Data for processing section start

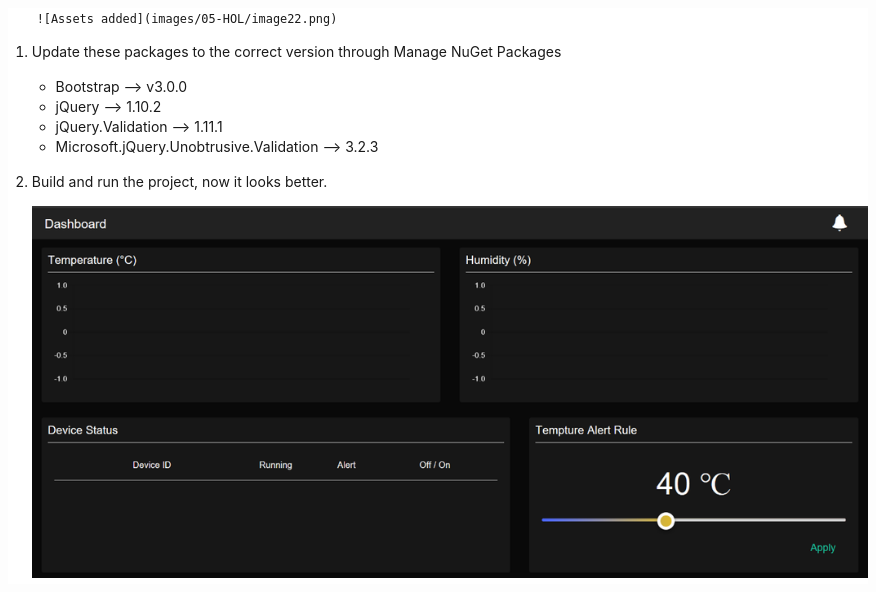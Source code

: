         ![Assets added](images/05-HOL/image22.png)
 

1. Update these packages to the correct version through Manage NuGet Packages
    * Bootstrap --> v3.0.0
    * jQuery --> 1.10.2
    * jQuery.Validation --> 1.11.1
    * Microsoft.jQuery.Unobtrusive.Validation --> 3.2.3

1. Build and run the project, now it looks better.

    ![Updated project look](images/05-HOL/image23.png)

Data for processing section end

What you will do
Find the word "images" in the entries above and gather every line that holds it.

The answer
:         ![Assets added](images/05-HOL/image22.png)
    ![Updated project look](images/05-HOL/image23.png)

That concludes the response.